Serry ha spiegato al Consiglio di Sicurezza delle Nazioni Unite che l’accordo raggiunto dovrebbe portare a un’intesa più ampia riguardo l’apertura dei confini di Gaza e la fine delle dure limitazioni alle importazioni nel territorio palestinese. Finora le restrizioni al commercio imposte da Israele sulla Striscia di Gaza avevano riguardato anche i materiali di costruzione: il governo israeliano aveva per esempio sostenuto che il cemento potesse essere usato da Hamas per costruire i tunnel sotterranei che dalla Striscia portano in territorio israeliano (gli stessi che Israele ha detto di avere distrutto nella guerra di luglio e agosto).
L’accordo per la ricostruzione ha di fatto lasciato fuori Hamas. L’obiettivo delle Nazioni Unite e di Israele è stato presumibilmente quello di permettere all’Autorità Palestinese di riguadagnare un minimo di controllo del territorio nella Striscia di Gaza, indebolendo al contempo il potere di Hamas. Diversi investitori privati coinvolti nella ricostruzione, inoltre, hanno espresso molte perplessità sul fatto di partecipare al processo nel caso in cui Hamas dovesse continuare a controllare interamente la Striscia di Gaza, rendendo a detta loro più probabile un’altra guerra nell’immediato futuro.

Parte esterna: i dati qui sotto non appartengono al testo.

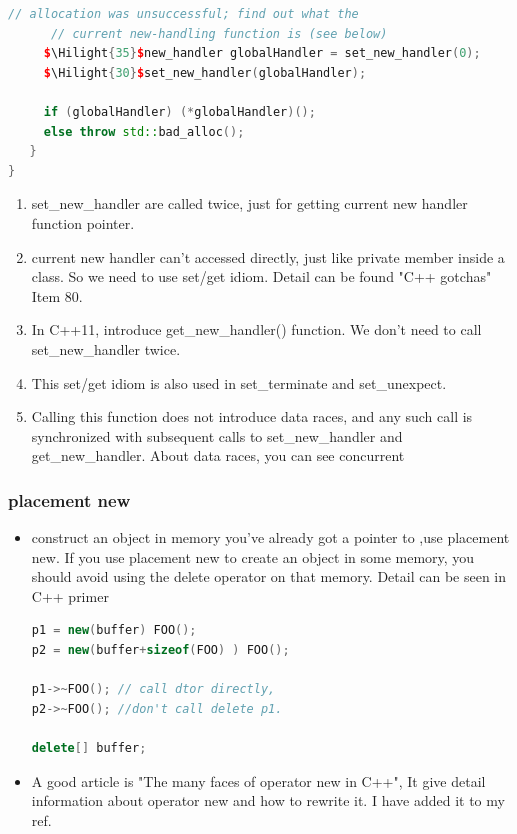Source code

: \documentclass[a4paper,12pt,twoside]{book}
\newcommand{\Hilight}[1]{\makebox[0pt][l]{\color{yellow}\rule[-3pt]{#1em}{11pt}}}
\begin{document}
\begin{itemize}
\begin{lstlisting}[frame=single, language=c++]
      // allocation was unsuccessful; find out what the
      // current new-handling function is (see below)
     $\Hilight{35}$new_handler globalHandler = set_new_handler(0);
     $\Hilight{30}$set_new_handler(globalHandler);

     if (globalHandler) (*globalHandler)();
     else throw std::bad_alloc();
   }
}
\end{lstlisting}

\begin{enumerate}
\item set\_new\_handler are called twice, just for getting current new handler function pointer.

\item current new handler can't accessed directly, just like private member inside a class. So we need to use set/get idiom. Detail can be found "C++ gotchas" Item 80.
 
\item In C++11, introduce get\_new\_handler() function. We don't need to call set\_new\_handler twice.

\item This set/get idiom is also used in set\_terminate and set\_unexpect. 

\item Calling this function does not introduce data races, and any such call is synchronized with subsequent calls to set\_new\_handler and get\_new\_handler. About data races, you can see concurrent 
\end{enumerate}


\end{itemize}

\subsubsection{placement new}

\begin{itemize}
\item construct an object in memory you've already got a pointer to ,use placement new. If you use placement new to create an object in some memory, you should avoid using the delete operator on that memory.  Detail can be seen in C++ primer
\begin{lstlisting}[frame=single, language=c++]
p1 = new(buffer) FOO();
p2 = new(buffer+sizeof(FOO) ) FOO();

p1->~FOO(); // call dtor directly,
p2->~FOO(); //don't call delete p1.

delete[] buffer;
\end{lstlisting}

\item A good article is "The many faces of operator new in C++", It give  detail information about operator new and how to rewrite it. I have added it to my ref.
\end{itemize}
\end{document}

Diversi analisti ed esperti di cose palestinesi hanno scritto che di recente i rapporti tra Hamas e Autorità Palestinese sono progressivamente peggiorati, nonostante la firma lo scorso aprile di un accordo di riconciliazione che aveva messo fine a una divisione durata sette anni. Non è chiaro quale sarà d’ora in avanti la posizione di Hamas nei confronti del processo di pace che dovrebbe riprendere a breve al Cairo, in Egitto, e che dovrebbe affrontare le questioni che ancora non sono state risolte dalla tregua di fine agosto: di fronte agli ultimi sviluppi, Hamas potrebbe infatti decidere di non partecipare ai colloqui all’interno di una “delegazione unificata” palestinese, ovvero che comprenda anche i rappresentanti dell’Autorità Palestinese.
La guerra tra Hamas e Israele è durata dall’8 luglio al 27 agosto. Secondo le cifre diffuse dalle Nazioni Unite – basate per lo più su fonti palestinesi – sono stati uccisi oltre 2.100 palestinesi, tra cui 500 bambini e 250 donne. Da parte israeliana, sono stati uccisi 67 soldati e 6 civili, incluso un bambino. Interi quartieri delle città della Striscia di Gaza sono quasi completamente in rovina: Serry ha detto che circa 18mila case sono state distrutte o gravemente danneggiate. Circa 100mila persone non hanno più una casa: 65mila palestinesi vivono ancora nelle strutture delle Nazioni Unite per i profughi, che sono state anch’esse danneggiate dai bombardamenti. La situazione economica della Striscia di Gaza, intanto, rimane particolarmente grave: l’ultimo rapporto presentato dalla Banca Mondiale dice che metà della popolazione palestinese vive in condizioni di povertà e che l’imprenditoria locale è stata colpita duramente dalle restrizioni sul commercio imposte negli ultimi anni.